- Material for this task -
┌──

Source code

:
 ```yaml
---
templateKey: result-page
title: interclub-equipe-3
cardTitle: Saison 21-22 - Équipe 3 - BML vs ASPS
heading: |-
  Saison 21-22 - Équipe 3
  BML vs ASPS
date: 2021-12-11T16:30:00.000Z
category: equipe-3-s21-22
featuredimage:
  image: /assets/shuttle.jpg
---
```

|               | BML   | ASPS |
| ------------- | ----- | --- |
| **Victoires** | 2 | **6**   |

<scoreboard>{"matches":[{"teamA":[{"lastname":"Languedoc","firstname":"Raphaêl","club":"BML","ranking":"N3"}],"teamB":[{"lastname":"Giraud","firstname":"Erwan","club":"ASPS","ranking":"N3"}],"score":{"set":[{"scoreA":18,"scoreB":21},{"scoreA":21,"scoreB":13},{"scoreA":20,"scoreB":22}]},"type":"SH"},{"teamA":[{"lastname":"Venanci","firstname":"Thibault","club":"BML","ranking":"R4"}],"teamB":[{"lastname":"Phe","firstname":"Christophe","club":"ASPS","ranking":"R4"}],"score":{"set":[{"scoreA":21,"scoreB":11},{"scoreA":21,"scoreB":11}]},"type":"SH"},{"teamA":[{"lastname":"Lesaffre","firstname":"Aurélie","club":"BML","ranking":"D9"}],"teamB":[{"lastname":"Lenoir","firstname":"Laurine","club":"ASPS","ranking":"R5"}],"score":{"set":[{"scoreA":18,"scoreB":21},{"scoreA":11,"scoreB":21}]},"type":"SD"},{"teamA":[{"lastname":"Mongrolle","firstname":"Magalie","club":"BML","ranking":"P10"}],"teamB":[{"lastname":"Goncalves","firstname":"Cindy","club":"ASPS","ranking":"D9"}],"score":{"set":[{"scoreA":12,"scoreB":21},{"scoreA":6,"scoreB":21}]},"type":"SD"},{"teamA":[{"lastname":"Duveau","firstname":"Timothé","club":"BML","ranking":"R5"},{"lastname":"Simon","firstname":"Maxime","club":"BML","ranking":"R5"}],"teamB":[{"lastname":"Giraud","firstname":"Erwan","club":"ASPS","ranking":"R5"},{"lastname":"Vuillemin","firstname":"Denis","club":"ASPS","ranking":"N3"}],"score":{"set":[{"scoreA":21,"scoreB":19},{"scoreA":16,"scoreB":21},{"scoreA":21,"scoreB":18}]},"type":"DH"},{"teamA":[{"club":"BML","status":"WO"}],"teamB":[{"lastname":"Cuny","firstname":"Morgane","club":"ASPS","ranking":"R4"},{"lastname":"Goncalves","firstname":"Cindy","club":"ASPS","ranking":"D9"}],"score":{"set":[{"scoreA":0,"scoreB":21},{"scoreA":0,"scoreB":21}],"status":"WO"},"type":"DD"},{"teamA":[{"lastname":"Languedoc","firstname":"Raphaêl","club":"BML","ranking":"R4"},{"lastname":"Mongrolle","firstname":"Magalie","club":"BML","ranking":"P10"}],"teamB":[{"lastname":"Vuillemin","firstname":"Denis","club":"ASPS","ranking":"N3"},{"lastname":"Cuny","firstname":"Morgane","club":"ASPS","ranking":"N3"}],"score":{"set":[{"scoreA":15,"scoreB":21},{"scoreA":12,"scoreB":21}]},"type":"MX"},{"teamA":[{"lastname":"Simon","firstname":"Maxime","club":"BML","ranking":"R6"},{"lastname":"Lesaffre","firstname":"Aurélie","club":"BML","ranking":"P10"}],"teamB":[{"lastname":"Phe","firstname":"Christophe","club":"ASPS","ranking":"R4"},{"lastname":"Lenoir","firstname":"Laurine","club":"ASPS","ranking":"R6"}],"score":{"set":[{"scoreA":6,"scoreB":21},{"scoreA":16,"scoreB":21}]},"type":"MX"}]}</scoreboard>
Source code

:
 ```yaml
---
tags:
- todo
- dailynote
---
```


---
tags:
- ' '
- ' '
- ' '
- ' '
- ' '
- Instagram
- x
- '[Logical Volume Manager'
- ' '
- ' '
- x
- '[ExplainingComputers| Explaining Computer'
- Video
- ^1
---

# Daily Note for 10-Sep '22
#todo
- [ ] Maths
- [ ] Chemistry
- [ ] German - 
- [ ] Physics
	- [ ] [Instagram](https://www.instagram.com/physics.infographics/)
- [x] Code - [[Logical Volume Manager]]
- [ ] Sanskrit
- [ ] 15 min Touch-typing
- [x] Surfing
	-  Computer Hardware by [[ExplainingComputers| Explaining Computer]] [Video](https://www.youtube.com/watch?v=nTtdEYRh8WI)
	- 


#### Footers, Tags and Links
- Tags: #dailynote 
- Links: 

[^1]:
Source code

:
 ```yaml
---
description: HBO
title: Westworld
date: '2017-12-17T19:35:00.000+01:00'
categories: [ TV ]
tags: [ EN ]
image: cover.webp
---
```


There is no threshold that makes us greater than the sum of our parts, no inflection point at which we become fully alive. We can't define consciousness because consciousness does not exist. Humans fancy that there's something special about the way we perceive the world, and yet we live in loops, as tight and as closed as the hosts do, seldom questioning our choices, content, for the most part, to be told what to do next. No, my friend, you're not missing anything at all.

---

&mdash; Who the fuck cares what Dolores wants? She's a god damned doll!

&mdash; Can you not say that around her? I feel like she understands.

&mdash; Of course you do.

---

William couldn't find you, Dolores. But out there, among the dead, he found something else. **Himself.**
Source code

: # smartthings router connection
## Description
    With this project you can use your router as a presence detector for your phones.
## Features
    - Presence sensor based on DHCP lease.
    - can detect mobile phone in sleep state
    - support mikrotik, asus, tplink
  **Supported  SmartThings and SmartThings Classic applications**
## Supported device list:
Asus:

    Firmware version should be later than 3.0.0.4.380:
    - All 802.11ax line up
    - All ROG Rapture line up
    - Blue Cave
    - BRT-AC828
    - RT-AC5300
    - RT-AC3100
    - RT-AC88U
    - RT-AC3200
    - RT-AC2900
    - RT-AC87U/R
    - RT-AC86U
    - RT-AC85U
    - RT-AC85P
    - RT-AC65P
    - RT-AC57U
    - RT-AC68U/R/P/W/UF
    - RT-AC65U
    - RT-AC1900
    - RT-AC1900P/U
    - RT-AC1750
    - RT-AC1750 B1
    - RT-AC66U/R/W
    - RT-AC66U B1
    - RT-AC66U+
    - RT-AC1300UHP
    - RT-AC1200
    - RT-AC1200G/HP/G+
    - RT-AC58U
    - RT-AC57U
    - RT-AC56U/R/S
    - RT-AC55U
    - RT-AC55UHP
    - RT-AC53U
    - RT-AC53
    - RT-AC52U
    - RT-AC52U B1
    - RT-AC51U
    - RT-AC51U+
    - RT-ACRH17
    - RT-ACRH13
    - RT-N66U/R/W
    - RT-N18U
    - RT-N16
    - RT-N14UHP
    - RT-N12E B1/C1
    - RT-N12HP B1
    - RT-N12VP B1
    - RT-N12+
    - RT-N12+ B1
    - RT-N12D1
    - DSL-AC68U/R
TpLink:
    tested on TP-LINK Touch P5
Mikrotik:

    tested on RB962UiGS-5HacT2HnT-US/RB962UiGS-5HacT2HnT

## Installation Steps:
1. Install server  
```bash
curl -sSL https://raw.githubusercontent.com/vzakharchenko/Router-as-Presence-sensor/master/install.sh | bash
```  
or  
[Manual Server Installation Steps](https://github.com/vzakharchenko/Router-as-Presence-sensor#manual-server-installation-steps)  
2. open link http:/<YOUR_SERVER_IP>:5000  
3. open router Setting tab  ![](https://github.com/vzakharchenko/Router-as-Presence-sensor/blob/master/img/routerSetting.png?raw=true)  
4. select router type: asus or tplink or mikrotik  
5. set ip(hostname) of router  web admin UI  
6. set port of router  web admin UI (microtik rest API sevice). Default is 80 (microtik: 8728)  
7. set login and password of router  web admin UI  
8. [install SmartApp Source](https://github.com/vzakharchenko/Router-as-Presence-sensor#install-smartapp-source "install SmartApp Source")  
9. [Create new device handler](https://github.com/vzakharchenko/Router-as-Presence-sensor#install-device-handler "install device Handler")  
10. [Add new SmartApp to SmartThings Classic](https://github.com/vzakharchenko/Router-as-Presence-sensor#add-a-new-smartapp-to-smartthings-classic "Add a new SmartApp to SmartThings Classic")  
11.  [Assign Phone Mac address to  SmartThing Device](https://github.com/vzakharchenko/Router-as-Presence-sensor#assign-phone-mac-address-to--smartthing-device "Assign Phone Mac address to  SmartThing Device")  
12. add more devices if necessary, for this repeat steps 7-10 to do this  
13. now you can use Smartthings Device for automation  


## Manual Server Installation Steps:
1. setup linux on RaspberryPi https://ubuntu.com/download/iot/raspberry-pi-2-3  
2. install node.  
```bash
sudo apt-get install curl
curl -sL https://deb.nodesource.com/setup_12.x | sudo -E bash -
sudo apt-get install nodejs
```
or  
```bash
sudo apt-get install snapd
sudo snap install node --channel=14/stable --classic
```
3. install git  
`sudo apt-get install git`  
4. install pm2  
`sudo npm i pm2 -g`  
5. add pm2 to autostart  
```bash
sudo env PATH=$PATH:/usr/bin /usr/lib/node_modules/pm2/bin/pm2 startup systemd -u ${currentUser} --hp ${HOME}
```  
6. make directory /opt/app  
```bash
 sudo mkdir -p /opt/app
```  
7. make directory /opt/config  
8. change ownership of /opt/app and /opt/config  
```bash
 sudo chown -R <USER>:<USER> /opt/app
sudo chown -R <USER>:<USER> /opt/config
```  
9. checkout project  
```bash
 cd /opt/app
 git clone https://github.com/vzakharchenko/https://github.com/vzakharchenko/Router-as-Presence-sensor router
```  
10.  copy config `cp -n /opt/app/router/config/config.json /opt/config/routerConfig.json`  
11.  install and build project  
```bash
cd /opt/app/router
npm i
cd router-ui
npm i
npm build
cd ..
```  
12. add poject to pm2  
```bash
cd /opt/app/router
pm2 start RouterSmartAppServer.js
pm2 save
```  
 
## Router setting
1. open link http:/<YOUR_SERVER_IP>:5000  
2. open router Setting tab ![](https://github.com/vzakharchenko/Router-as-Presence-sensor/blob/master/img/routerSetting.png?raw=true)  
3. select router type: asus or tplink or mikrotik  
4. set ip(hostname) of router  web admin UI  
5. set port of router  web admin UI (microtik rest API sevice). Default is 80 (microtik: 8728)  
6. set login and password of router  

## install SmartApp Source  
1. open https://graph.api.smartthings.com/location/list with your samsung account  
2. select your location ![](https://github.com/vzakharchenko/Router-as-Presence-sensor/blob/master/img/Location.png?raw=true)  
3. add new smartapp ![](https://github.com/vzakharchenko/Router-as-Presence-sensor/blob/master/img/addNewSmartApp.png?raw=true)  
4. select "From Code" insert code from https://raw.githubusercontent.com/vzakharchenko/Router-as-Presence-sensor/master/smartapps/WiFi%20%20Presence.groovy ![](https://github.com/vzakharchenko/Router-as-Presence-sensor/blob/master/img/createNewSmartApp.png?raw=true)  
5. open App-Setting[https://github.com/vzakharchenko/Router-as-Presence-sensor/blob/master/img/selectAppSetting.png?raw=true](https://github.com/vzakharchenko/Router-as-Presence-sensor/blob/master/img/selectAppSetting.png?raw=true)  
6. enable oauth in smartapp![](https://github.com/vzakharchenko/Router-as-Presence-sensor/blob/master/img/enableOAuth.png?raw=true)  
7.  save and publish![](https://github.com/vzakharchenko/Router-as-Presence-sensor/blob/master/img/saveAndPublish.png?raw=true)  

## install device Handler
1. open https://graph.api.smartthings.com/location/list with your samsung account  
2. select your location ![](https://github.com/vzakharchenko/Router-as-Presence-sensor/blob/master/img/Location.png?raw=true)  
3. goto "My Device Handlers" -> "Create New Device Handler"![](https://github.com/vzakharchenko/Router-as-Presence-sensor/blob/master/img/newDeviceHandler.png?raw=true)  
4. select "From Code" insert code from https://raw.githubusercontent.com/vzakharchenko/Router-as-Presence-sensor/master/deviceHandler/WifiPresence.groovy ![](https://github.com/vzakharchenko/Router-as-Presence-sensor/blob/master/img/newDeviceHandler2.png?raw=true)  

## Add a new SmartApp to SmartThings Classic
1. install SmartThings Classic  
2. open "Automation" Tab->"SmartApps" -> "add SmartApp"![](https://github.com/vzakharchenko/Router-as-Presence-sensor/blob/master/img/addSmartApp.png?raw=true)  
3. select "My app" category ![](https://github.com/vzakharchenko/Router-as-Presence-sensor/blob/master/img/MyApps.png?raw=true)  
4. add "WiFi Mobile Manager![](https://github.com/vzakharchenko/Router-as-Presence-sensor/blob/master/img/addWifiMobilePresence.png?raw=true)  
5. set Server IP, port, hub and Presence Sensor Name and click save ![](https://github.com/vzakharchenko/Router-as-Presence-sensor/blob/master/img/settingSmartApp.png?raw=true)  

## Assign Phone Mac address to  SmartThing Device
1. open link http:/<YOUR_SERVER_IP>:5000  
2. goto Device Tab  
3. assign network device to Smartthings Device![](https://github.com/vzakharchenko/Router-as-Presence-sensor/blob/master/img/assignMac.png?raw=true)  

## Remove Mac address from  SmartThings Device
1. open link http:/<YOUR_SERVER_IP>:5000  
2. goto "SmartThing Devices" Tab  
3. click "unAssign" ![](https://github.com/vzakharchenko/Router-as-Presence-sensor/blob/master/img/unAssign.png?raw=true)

└──

- Problem requirements -
Reply with one number, the count of lines in the entries that hold the string "Installation".

- Task output -
3